Whilst we were there the varieties of Yorkshire light showed themselves.
This was the sun at 3 o’clock!
The street is now being relaid with beautiful York stone slabs, lighting and seating. We are creating the information points which will guide the visitor to the forty films made to accompany each head, showing the modelling sessions and the testimony’s of each miner featured, a valuable archive set down for the future.. A big thankyou to camera shy Tom whose planning and forsight made it all happen on the day!!
The street opens at the beginning of April, so you’ll be able to visit then. We hope for a grand opening with brass bands and banners sometime this summer when the restrictions have hopefully lifted… watch this space, and thankyou for coming….
This month i’m taking you to a quarry in Yorkshire where we are carving niches for 40 miners portraits, for the public sculpture i’m making to celebrate Doncaster’s mining history.
To be installed next February.
Then you will see a Norman Soldier.. yes.. this one’s come out of the blue. A commission I recieved three years ago, (and had forgotten about) finally recieved its planning permission and suddenly a tight deadline presented itself.. alot of fun.. you’ll agree!!
Anyway enough of me.. lets go to the quarry…
‘Johnsons Wellfied’ in Huddersfield, where Freddy Morris my trusty stone carver and I stayed for ten days, cooking beautiful food (ready meals from the Co-op). Huddersfield is a truly beautiful Victorian town set on the edge of the Peak District in Yorkshire, I loved being there.. Here’s a photo Essay of the work done, black and whites by Bill Jackson, colour by me.
I think it’ll be a random set of photos, not in any particular order….
These are giant blocks of York stone, weighing about 25 tonnes each..
We drilled pilot holes first to establish where we were going to chisel..
At times it felt as if we were wandering through corridors of heads in ancient streets.

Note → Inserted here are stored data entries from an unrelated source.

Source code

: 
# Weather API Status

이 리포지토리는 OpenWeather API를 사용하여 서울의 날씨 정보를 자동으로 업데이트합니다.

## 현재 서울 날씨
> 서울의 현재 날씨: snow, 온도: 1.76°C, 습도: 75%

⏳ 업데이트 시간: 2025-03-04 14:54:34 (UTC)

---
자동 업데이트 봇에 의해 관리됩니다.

This stone recieves light so beautifully, I realised it would have been impossible to replocate this effect in any other material.
Excuse the armpit!
It became apparant early on that the heads should flow with the contours of the rock, they were set at different angles in harmony with the topography of the surfaces, bringing the viewing experience to life.
I decided to work with the scarring on the rocks, where the machinery had gashed and brutalized the surface..

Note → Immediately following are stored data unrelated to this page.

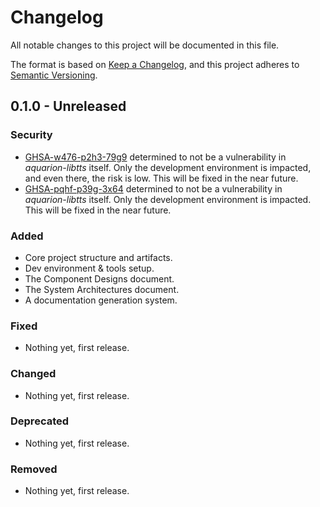 <!-- markdownlint-disable MD024 -->

<!--
    SPDX-FileCopyrightText: 2025-present Krys Lawrence <aquarion.5.krystopher@spamgourmet.org>
    SPDX-License-Identifier: CC-BY-SA-4.0
-->

<!--
    aquarion-docs documentation © 2025-present by Krys Lawrence is licensed under
    Creative Commons Attribution-ShareAlike 4.0 International. To view a copy of this
    license, visit <https://creativecommons.org/licenses/by-sa/4.0/>
-->

# Changelog

All notable changes to this project will be documented in this file.

The format is based on [Keep a Changelog](https://keepachangelog.com/en/1.1.0/),
and this project adheres to [Semantic Versioning](https://semver.org/spec/v2.0.0.html).

## 0.1.0 - Unreleased

### Security

- [GHSA-w476-p2h3-79g9](https://github.com/advisories/GHSA-w476-p2h3-79g9) determined to
  not be a vulnerability in *aquarion-libtts* itself.  Only the development environment
  is impacted, and even there, the risk is low.  This will be fixed in the near future.
- [GHSA-pqhf-p39g-3x64](https://github.com/advisories/GHSA-pqhf-p39g-3x64) determined to
  not be a vulnerability in *aquarion-libtts* itself.  Only the development environment
  is impacted.  This will be fixed in the near future.

### Added

- Core project structure and artifacts.
- Dev environment & tools setup.
- The Component Designs document.
- The System Architectures document.
- A documentation generation system.

### Fixed

- Nothing yet, first release.

### Changed

- Nothing yet, first release.

### Deprecated

- Nothing yet, first release.

### Removed

- Nothing yet, first release.

<!-- ---- -->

This is John Davies, (above) who sadly succumbed to Covid this year, he is the first miner featured on the rocks to have passed away.
The blocks now sit and wait. A 6ft miner is being cast at the foundry and he will eventually stand between them in a newly refurbished street in Doncaster..
Next we have a 2mtre high Norman Soldier returning home to ‘Sweyns Camp’ in Ebbsfleet Kent, to a waiting family.
The sculpture is called the ‘Homecoming’ and has been commissioned to go on a site where once there was a Norman settlement, now a housing develpment.
I wanted there to be a certain anxiety as well as hope in his face and indeed, in the way he holds the ropes . I wanted to convey a man returning home after a long time away, having been through life changing experience. To a family that may also have changed.
His helmut hangs on his shield.. I love the shield, it was also a device I could use to express his emotional state, battered and scarred.
I loved hanging all the accoutrements on him, ambigous enough so the viewer could imagine what their purpose might be and what they may contain. Also making the tunic out of my old work overalls..
We start the casting after Christmas, and he’s due to be installed in April next year. If we are lucky we might be able to show him in Messum’s London space before he goes.